EXERCISE DIRECTIONS = "limit, use one" appears in one line; retype that line and all lines following it through the end of the records, with nothing left out or added.

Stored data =

★ ★ ★ ★ ★ ★ ★

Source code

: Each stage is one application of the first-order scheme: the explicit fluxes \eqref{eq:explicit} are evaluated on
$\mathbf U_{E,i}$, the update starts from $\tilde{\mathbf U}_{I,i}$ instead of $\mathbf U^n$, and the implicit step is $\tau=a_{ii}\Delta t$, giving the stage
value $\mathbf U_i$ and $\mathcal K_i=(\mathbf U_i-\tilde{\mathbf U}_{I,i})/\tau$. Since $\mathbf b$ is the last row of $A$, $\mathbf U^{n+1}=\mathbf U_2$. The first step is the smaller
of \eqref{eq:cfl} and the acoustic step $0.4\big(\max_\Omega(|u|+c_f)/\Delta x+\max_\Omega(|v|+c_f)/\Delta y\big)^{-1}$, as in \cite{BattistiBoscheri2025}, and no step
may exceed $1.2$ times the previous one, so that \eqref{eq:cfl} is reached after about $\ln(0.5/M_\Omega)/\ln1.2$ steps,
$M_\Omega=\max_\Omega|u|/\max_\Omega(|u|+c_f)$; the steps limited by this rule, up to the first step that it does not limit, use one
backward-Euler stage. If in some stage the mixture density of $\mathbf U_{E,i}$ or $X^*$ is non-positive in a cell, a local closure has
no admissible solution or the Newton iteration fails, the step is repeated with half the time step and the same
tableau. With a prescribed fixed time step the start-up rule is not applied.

★ ★ ★ ★ ★ ★ ★

COMPLETED EXERCISE =
$M_\Omega=\max_\Omega|u|/\max_\Omega(|u|+c_f)$; the steps limited by this rule, up to the first step that it does not limit, use one
backward-Euler stage. If in some stage the mixture density of $\mathbf U_{E,i}$ or $X^*$ is non-positive in a cell, a local closure has
no admissible solution or the Newton iteration fails, the step is repeated with half the time step and the same
tableau. With a prescribed fixed time step the start-up rule is not applied.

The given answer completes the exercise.